#### Dataset entries:
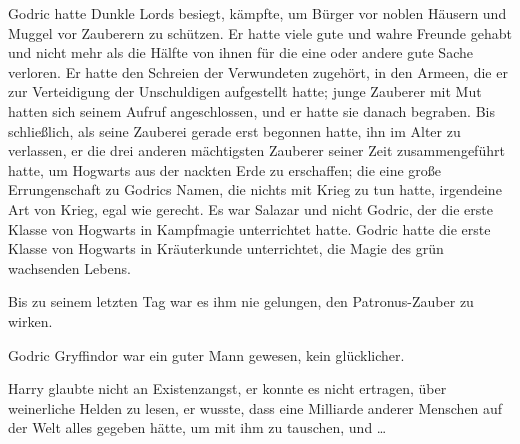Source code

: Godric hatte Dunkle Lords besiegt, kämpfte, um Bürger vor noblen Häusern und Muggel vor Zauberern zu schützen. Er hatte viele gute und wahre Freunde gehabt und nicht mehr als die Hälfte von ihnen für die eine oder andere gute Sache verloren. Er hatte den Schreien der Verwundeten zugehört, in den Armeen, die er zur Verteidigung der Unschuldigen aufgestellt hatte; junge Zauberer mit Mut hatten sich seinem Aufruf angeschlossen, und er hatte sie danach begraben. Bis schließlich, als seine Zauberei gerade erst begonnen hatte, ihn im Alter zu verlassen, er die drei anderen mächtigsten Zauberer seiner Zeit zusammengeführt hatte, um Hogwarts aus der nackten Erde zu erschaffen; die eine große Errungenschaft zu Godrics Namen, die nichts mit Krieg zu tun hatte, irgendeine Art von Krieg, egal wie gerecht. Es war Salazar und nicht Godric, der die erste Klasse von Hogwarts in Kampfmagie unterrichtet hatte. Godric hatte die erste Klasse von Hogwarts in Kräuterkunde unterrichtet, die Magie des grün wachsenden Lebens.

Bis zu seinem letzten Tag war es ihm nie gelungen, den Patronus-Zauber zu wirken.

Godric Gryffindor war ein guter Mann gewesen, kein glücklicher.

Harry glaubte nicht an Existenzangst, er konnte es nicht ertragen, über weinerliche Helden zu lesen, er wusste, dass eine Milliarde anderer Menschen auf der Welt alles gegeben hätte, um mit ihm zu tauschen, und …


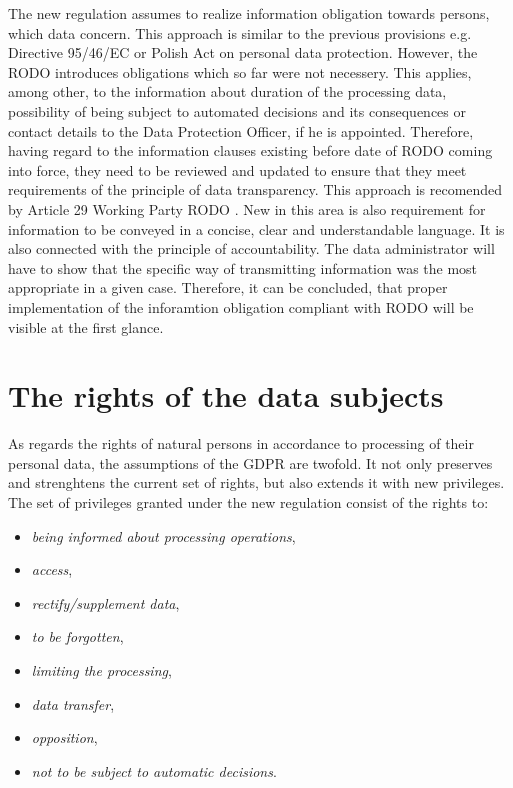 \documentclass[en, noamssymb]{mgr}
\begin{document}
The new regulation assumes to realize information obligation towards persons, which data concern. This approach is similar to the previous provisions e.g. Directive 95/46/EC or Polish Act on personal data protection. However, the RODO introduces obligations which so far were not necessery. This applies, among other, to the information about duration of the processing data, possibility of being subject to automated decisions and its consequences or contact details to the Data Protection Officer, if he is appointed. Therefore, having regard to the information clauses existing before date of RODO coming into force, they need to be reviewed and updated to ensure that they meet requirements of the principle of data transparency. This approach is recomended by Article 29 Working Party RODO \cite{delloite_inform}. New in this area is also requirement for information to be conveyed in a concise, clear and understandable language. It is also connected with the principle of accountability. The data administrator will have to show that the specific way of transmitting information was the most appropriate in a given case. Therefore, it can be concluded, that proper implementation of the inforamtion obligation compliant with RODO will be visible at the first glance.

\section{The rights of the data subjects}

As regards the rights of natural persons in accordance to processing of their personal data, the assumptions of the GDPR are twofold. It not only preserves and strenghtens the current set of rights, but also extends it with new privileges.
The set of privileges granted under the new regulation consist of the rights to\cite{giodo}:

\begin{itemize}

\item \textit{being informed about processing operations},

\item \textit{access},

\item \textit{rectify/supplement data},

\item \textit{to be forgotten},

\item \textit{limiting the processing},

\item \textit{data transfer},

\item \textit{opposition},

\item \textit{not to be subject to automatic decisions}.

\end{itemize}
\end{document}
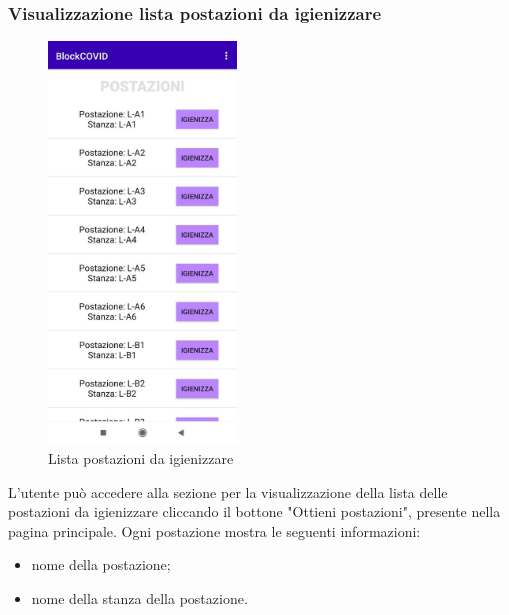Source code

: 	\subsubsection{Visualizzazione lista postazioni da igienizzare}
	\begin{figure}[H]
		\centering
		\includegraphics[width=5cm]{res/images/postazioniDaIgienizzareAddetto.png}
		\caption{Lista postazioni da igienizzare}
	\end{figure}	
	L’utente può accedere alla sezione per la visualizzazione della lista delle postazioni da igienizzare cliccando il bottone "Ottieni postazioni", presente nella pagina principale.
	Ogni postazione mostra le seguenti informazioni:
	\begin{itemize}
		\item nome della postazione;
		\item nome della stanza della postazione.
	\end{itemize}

#### Task description:
Look for the string "postazione" in the data above and return every line that has it.

#### Answer box:
	Ogni postazione mostra le seguenti informazioni:
		\item nome della postazione;
		\item nome della stanza della postazione.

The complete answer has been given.